Markus 7:1-23 mencatat bagaimana polemik Yesus dan ahli-ahli Taurat ini terjadi. Mulai dari soal membasuh tangan yang kemudian menilai orang najis atau tidak. Mereka mengecam murid-murid Yesus yang tidak membasuh tangan sebelum makan dan hal itu, menurut tradisi nenek moyang mereka disebut nazis dan berdosa. Maka Yesus menjawab mereka mengutip nubuat Yesaya, “Bangsa ini memuliakan Aku dengan bibirnya, padahal hatinya jauh dari pada-Ku. Percuma mereka beribadah kepada-Ku, sedangkan ajaran yang mereka ajarkan ialah perintah manusia. Perintah Allah kamu abaikan untuk berpegang pada adat istiadat manusia.” (Markus 7:6-8). Demikian pula, Yesus melanjutkan membongkar gairah mereka yang keliru dengan mencela praktek mentaati Taurat yang keliru. Yesus menyebut hukum kelima dari Taurat tentang menghormati ayah dan ibu. Namun, yang terjadi mereka tidak dapat merawat atau menyantuni orang tua mereka dengan baik karena uang untuk itu telah mereka gunakan untuk persembahan kurban di bait Allah. Yesus mengecam, mengapa hal yang esensi, yakni memelihara, merawat dan menyantuni orang tua diabaikan hanya dengan alasan memelihara kultus pengorbanan di bait Allah (Markus 7:9-13). Padahal Allah sebenarnya tidak memerlukan apa-apa lagi!

Bisa jadi gairah yang digandrungi ahli Taurat dan orang Farisi juga terjadi dalam hidup kita. Kita sering memilah orang; mana yang najis dan mana yang tidak. Seolah kitalah pemilik kuasa penghakiman. Demikian juga kita dapat saja bergairah sibuk “melayani” ini dan itu serta mempersembahkan banyak waktu, tenaga dan uang demi nama kita tercantum sebagai pelayan yang berdedikasi. Namun, apa yang terjadi di rumah sendiri? Terbengkalai! Tentu, di sinilah kecerdasan spiritual kita diuji. Mana gairah cinta kepada Tuhan yang benar dan mana gairah yang sedang memuaskan nafsu kita sendiri atas nama pelayanan! Ingat, gairah cinta yang fokusnya pada pemuasan diri kelak akan memberangus kita sendiri.
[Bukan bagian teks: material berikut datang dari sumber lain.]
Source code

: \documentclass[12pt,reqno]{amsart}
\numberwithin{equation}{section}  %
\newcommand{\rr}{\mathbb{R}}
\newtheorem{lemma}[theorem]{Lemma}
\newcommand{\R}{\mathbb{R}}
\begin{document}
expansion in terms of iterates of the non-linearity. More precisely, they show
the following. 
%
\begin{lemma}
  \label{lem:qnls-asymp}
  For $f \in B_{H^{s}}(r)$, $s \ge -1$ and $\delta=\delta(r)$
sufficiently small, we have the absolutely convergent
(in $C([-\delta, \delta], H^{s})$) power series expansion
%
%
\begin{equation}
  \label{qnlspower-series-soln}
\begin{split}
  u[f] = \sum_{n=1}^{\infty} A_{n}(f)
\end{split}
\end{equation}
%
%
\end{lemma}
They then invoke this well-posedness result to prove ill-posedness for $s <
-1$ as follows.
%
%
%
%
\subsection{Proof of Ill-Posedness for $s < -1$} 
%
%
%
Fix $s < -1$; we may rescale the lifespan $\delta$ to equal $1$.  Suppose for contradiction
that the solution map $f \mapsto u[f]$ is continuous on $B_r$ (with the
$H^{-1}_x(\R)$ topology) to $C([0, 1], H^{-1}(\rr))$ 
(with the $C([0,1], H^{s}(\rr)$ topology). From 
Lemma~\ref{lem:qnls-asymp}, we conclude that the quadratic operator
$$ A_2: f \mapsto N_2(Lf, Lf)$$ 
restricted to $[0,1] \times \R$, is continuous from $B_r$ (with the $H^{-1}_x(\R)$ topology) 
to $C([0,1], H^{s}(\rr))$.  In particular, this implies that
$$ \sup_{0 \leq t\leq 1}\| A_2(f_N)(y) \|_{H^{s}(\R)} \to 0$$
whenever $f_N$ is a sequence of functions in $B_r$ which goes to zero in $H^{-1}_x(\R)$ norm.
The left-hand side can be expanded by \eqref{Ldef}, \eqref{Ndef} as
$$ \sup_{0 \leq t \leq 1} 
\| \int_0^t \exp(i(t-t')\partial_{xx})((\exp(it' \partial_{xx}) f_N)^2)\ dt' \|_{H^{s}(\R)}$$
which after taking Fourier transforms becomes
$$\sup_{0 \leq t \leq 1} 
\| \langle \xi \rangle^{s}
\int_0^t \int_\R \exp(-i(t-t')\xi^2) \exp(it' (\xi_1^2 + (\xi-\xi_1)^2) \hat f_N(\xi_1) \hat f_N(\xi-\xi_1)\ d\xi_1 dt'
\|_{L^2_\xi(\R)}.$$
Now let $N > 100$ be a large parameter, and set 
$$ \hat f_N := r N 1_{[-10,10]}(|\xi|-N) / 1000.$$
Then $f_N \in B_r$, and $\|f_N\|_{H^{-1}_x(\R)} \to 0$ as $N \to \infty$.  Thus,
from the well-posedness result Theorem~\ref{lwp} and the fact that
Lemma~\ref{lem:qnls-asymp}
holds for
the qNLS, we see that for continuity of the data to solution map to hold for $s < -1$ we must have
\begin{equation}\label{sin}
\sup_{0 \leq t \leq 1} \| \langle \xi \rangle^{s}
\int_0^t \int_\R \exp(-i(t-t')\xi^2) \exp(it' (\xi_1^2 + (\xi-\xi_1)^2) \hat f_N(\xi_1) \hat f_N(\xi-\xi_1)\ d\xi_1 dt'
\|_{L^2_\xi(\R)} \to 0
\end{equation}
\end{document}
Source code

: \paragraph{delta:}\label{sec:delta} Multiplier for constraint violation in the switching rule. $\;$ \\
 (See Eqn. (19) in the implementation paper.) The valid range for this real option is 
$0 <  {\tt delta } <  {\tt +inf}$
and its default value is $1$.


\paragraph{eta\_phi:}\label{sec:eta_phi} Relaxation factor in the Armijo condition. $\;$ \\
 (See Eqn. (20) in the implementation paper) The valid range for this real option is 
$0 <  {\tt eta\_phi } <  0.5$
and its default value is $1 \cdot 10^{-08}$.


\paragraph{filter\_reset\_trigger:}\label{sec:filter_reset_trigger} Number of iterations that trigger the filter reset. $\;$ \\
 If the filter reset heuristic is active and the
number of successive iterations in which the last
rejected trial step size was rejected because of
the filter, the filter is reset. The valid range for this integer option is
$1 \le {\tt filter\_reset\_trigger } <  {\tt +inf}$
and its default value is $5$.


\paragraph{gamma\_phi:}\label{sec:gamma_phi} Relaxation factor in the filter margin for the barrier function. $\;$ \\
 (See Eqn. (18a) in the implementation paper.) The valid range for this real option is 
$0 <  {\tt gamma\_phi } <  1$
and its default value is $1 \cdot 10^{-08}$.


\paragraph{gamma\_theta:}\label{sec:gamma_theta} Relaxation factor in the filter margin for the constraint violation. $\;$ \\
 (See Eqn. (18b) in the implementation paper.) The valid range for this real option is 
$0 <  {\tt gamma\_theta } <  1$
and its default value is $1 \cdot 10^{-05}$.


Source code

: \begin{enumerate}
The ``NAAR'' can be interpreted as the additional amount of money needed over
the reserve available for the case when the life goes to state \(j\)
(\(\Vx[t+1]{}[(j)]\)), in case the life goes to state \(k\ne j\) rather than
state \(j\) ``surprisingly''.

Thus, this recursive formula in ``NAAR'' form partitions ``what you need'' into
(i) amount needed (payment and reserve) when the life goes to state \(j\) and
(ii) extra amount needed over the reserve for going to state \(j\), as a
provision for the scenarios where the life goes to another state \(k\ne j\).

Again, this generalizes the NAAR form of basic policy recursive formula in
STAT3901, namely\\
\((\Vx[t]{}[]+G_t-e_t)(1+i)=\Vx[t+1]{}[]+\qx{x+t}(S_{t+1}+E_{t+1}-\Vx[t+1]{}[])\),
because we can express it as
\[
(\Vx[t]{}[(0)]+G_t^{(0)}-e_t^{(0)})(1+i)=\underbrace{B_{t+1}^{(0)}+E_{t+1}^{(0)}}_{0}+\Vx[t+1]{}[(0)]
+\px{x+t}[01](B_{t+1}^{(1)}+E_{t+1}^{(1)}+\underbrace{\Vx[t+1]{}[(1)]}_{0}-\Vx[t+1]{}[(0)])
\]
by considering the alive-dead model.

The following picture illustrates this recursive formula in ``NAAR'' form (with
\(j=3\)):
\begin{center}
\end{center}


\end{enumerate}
Sebaliknya, gairah cinta yang tertuju kepada-Nya dan menjadikan Dia pusat segalanya akan membuat kita mengalami sukacita.

Gairah yang pemuasan diri yang sama dalam nuansa berbeda bisa kita jumpai dalam peradaban Kristen mula-mula. Rupa-rupanya, Yakobus menengarai orang-orang percaya gemar membicarakan dan menikmati firman yang diberitakan. “Tetapi hendaklah kamu menjadi pelaku firman dan bukan hanya pendengar saja; sebab jika tidak demikian kamu menipu diri sendiri.” (Yakobus 1:22). Mestinya setiap orang yang mencintai Tuhan tidak hanya sekedar mau mendengar melainkan menikmati, bersukacita dalam kegembiraan ketika melakukan firman itu dalam kehidupan sehari-hari. Tujuannya berbeda; bukan lagi kepuasan bagi diri sendiri melainkan selalu bertanya dan mencari tahu; apakah Tuhan bergembira, senang dengan apa yang kita lakukan atau tidak.

Seseorang yang hanya bisa membuat syair atau puisi pujian terhadap kekasihnya tapi tidak dapat memenuhi bahkan bertolak belakang dari yang diungkapkannya maka kita sering menyebutnya, “gombal”. Nah, jika tidak mau disebut gombal maka seharusnya kita melakukan firman Tuhan itu dengan sungguh-sungguh, bukan dengan terpaksa melainkan dengan gairah dan sukacita!